MATERIAL TO PROCESS:
_ _ _
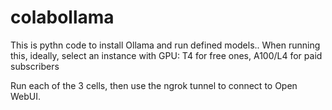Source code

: # colabollama
This is pythn code to install Ollama and run defined models.. When running this, ideally, select an instance with GPU:
T4 for free ones, A100/L4 for paid subscribers

Run each of the 3 cells, then use the ngrok tunnel to connect to Open WebUI.
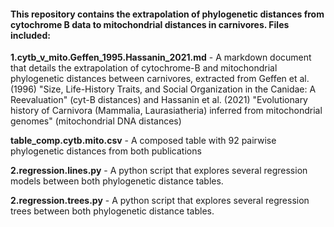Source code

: #### This repository contains the extrapolation of phylogenetic distances from cytochrome B data to mitochondrial distances in carnivores. Files included:

**1.cytb_v_mito.Geffen_1995.Hassanin_2021.md** - A markdown document that details the extrapolation of cytochrome-B and mitochondrial phylogenetic distances between carnivores, extracted from Geffen et al. (1996) "Size, Life-History Traits, and Social Organization in the Canidae: A Reevaluation" (cyt-B distances) and Hassanin et al. (2021) "Evolutionary history of Carnivora (Mammalia, Laurasiatheria) inferred from mitochondrial genomes" (mitochondrial DNA distances)

**table_comp.cytb.mito.csv** - A composed table with 92 pairwise phylogenetic distances from both publications

**2.regression.lines.py** - A python script that explores several regression models between both phylogenetic distance tables. 

**2.regression.trees.py** - A python script that explores several regression trees between both phylogenetic distance tables.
_ _ _
TASK DESCRIPTION:
Apart from its pictures, the data is to be repeated exactly.

ANSWER SPACE:
Source code

: # colabollama
This is pythn code to install Ollama and run defined models.. When running this, ideally, select an instance with GPU:
T4 for free ones, A100/L4 for paid subscribers

Run each of the 3 cells, then use the ngrok tunnel to connect to Open WebUI.
Source code

: #### This repository contains the extrapolation of phylogenetic distances from cytochrome B data to mitochondrial distances in carnivores. Files included:

**1.cytb_v_mito.Geffen_1995.Hassanin_2021.md** - A markdown document that details the extrapolation of cytochrome-B and mitochondrial phylogenetic distances between carnivores, extracted from Geffen et al. (1996) "Size, Life-History Traits, and Social Organization in the Canidae: A Reevaluation" (cyt-B distances) and Hassanin et al. (2021) "Evolutionary history of Carnivora (Mammalia, Laurasiatheria) inferred from mitochondrial genomes" (mitochondrial DNA distances)

**table_comp.cytb.mito.csv** - A composed table with 92 pairwise phylogenetic distances from both publications

**2.regression.lines.py** - A python script that explores several regression models between both phylogenetic distance tables. 

**2.regression.trees.py** - A python script that explores several regression trees between both phylogenetic distance tables.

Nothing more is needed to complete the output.